[Records shown]
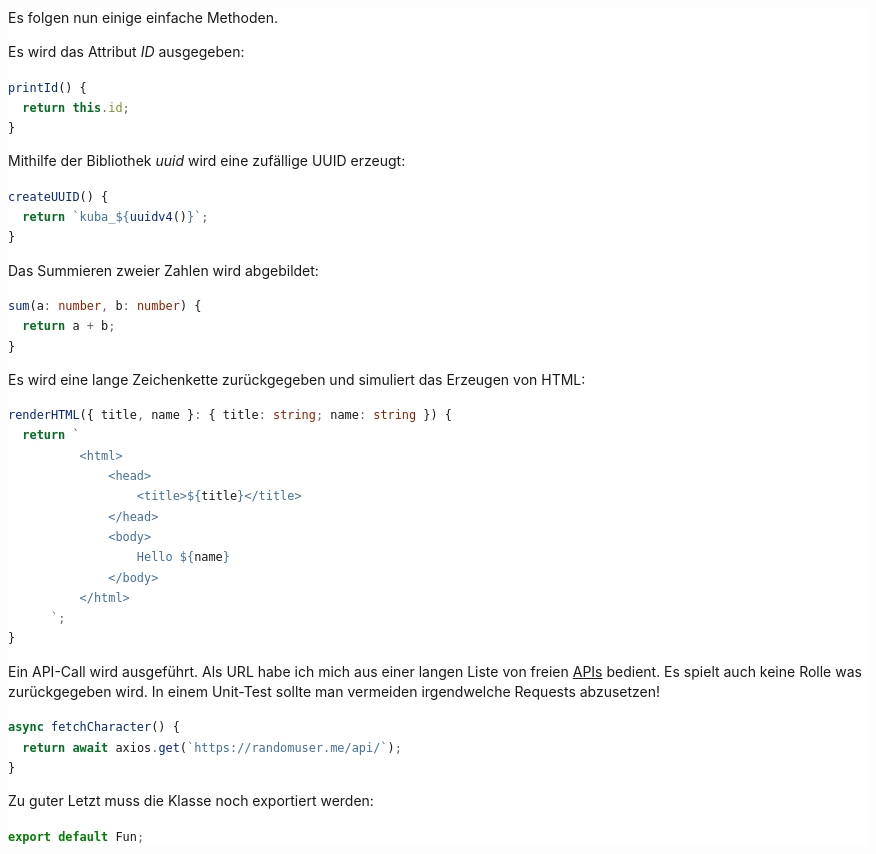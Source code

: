 Es folgen nun einige einfache Methoden.

Es wird das Attribut _ID_ ausgegeben:

```ts
printId() {
  return this.id;
}
```

Mithilfe der Bibliothek _uuid_ wird eine zufällige UUID erzeugt:

```ts
createUUID() {
  return `kuba_${uuidv4()}`;
}
```

Das Summieren zweier Zahlen wird abgebildet:

```ts
sum(a: number, b: number) {
  return a + b;
}
```

Es wird eine lange Zeichenkette zurückgegeben und simuliert das Erzeugen von HTML:

```ts
renderHTML({ title, name }: { title: string; name: string }) {
  return `
          <html>
              <head>
                  <title>${title}</title>
              </head>
              <body>
                  Hello ${name}
              </body>
          </html>
      `;
}
```

Ein API-Call wird ausgeführt. Als URL habe ich mich aus einer langen Liste von freien [APIs](https://mixedanalytics.com/blog/list-actually-free-open-no-auth-needed-apis/) bedient. Es spielt auch keine Rolle was zurückgegeben wird. In einem Unit-Test sollte man vermeiden irgendwelche Requests abzusetzen!

```ts
async fetchCharacter() {
  return await axios.get(`https://randomuser.me/api/`);
}
```

Zu guter Letzt muss die Klasse noch exportiert werden:

```ts
export default Fun;
```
[/Records shown]
All lines above holding the word "wird" make up the answer; copy each one.

* _Task output_:
Es wird das Attribut _ID_ ausgegeben:
Mithilfe der Bibliothek _uuid_ wird eine zufällige UUID erzeugt:
Das Summieren zweier Zahlen wird abgebildet:
Es wird eine lange Zeichenkette zurückgegeben und simuliert das Erzeugen von HTML:
Ein API-Call wird ausgeführt. Als URL habe ich mich aus einer langen Liste von freien [APIs](https://mixedanalytics.com/blog/list-actually-free-open-no-auth-needed-apis/) bedient. Es spielt auch keine Rolle was zurückgegeben wird. In einem Unit-Test sollte man vermeiden irgendwelche Requests abzusetzen!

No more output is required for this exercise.